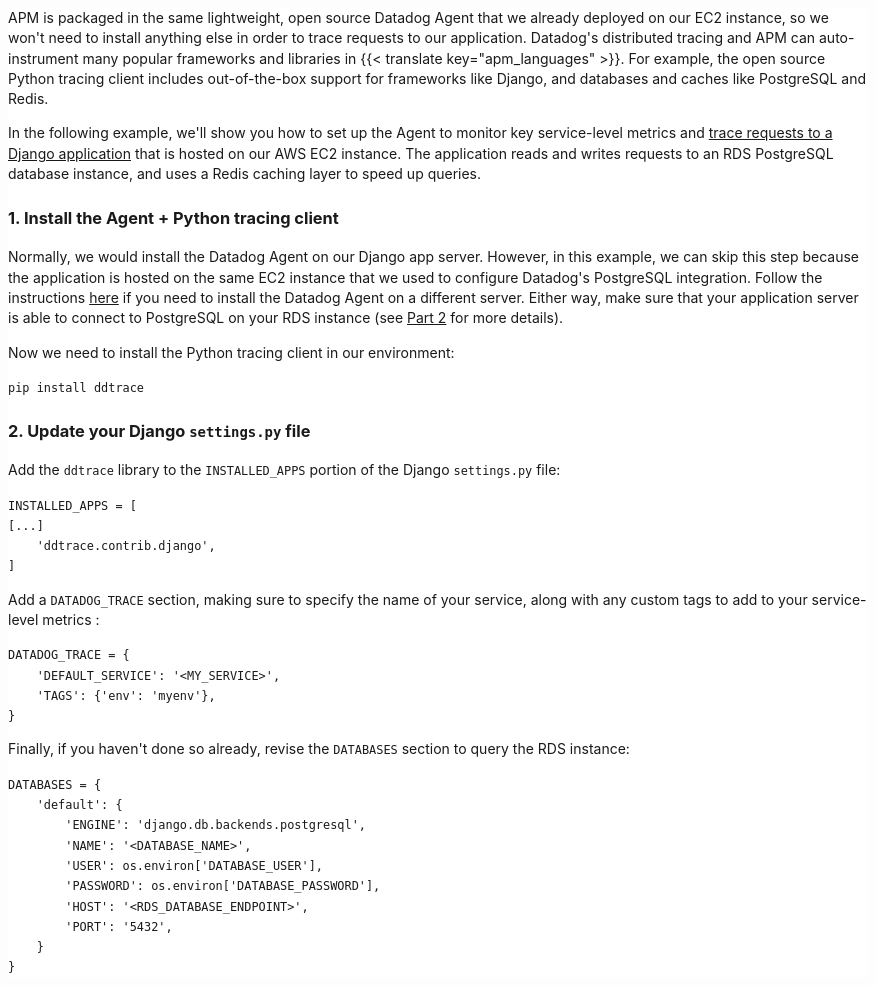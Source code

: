 APM is packaged in the same lightweight, open source Datadog Agent that we already deployed on our EC2 instance, so we won't need to install anything else in order to trace requests to our application. Datadog's distributed tracing and APM can auto-instrument many popular frameworks and libraries in {{< translate key="apm_languages" >}}. For example, the open source Python tracing client includes out-of-the-box support for frameworks like Django, and databases and caches like PostgreSQL and Redis. 

In the following example, we'll show you how to set up the Agent to monitor key service-level metrics and [trace requests to a Django application][django-guide] that is hosted on our AWS EC2 instance. The application reads and writes requests to an RDS PostgreSQL database instance, and uses a Redis caching layer to speed up queries.

### 1. Install the Agent + Python tracing client
Normally, we would install the Datadog Agent on our Django app server. However, in this example, we can skip this step because the application is hosted on the same EC2 instance that we used to configure Datadog's PostgreSQL integration. Follow the instructions [here](#installing-the-datadog-agent-on-your-ec2-instance) if you need to install the Datadog Agent on a different server. Either way, make sure that your application server is able to connect to PostgreSQL on your RDS instance (see [Part 2][setup-ec2] for more details).

Now we need to install the Python tracing client in our environment:

```
pip install ddtrace
```

### 2. Update your Django `settings.py` file
Add the `ddtrace` library to the `INSTALLED_APPS` portion of the Django `settings.py` file:

```
INSTALLED_APPS = [
[...]
    'ddtrace.contrib.django',
]
```

Add a `DATADOG_TRACE` section, making sure to specify the name of your service, along with any custom tags to add to your service-level metrics :

```
DATADOG_TRACE = {
    'DEFAULT_SERVICE': '<MY_SERVICE>',
    'TAGS': {'env': 'myenv'},
}
```

Finally, if you haven't done so already, revise the `DATABASES` section to query the RDS instance:

```no-minimize
DATABASES = {
    'default': {
        'ENGINE': 'django.db.backends.postgresql',
        'NAME': '<DATABASE_NAME>',
        'USER': os.environ['DATABASE_USER'],
        'PASSWORD': os.environ['DATABASE_PASSWORD'],
        'HOST': '<RDS_DATABASE_ENDPOINT>',
        'PORT': '5432',
    }
}
```


[part-2]: /blog/collect-rds-metrics-for-postgresql
[part-1]: /blog/aws-rds-postgresql-monitoring
[datadog-aws-docs]: https://docs.datadoghq.com/integrations/amazon_web_services/
[aws-iam]: https://console.aws.amazon.com/iam/home
[datadog-aws-tile]: https://app.datadoghq.com/account/settings#integrations/amazon_web_services
[dd-agent-docs]: https://docs.datadoghq.com/agent/
[agent-docs]: https://docs.datadoghq.com/guides/basic_agent_usage/
[dd-postgres-docs]: https://docs.datadoghq.com/integrations/postgres/
[dd-pg-conf-file]: https://github.com/DataDog/integrations-core/blob/master/postgres/conf.yaml.example
[create-user-docs]: https://www.postgresql.org/docs/current/static/app-createuser.html
[lambda-function]: https://console.aws.amazon.com/lambda/home?region=us-east-1#/functions
[datadog-api]: https://app.datadoghq.com/account/settings#api
[rds-enhanced-dashboard]: hfollttps://app.datadoghq.com/dash/integration/65/aws-rds-enhanced-metrics
[custom-metrics-docs]: https://docs.datadoghq.com/integrations/postgres/#custom-metrics
[postgres-custom-doc]: https://help.datadoghq.com/hc/en-us/articles/208385813-Postgres-custom-metric-collection-explained
[dd-agent-config]: https://docs.datadoghq.com/agent/basic_agent_usage/#configuration-file
[pg-stat-activity]: https://www.postgresql.org/docs/current/static/monitoring-stats.html#PG-STAT-ACTIVITY-VIEW
[datadog-apm]: https://app.datadoghq.com/apm/services
[datadog-rds-docs]: https://docs.datadoghq.com/integrations/amazon_rds/
[rds-custom-tags]: https://docs.aws.amazon.com/AmazonRDS/latest/UserGuide/USER_Tagging.html
[aws-instance-class]: https://docs.aws.amazon.com/AmazonRDS/latest/UserGuide/Concepts.DBInstanceClass.html
[tags-blog]: /blog/the-power-of-tagged-metrics/
[setup-ec2]: /blog/collect-rds-metrics-for-postgresql/#connecting-to-your-rds-postgresql-instance
[dd-trace-search]: https://app.datadoghq.com/apm/search
[monitoring-101-investigate]: /blog/monitoring-101-investigation/#build-dashboards-before-you-need-them
[datadog-forecasts]: /blog/forecasts-datadog/
[dd-anomaly-detection]: /blog/introducing-anomaly-detection-datadog/
[host-info-blog]: /blog/host-info-panel/
[rds-screenboard-link]: https://app.datadoghq.com/screen/integration/239/aws-rds-postgresql
[django-guide]: /blog/monitoring-django-performance/
[github-agent]: https://github.com/DataDog/dd-agent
__________
If a line of the listing contains the word "monitoring", count it; then give the total and nothing else.

» **ANSWER SECTION**: 4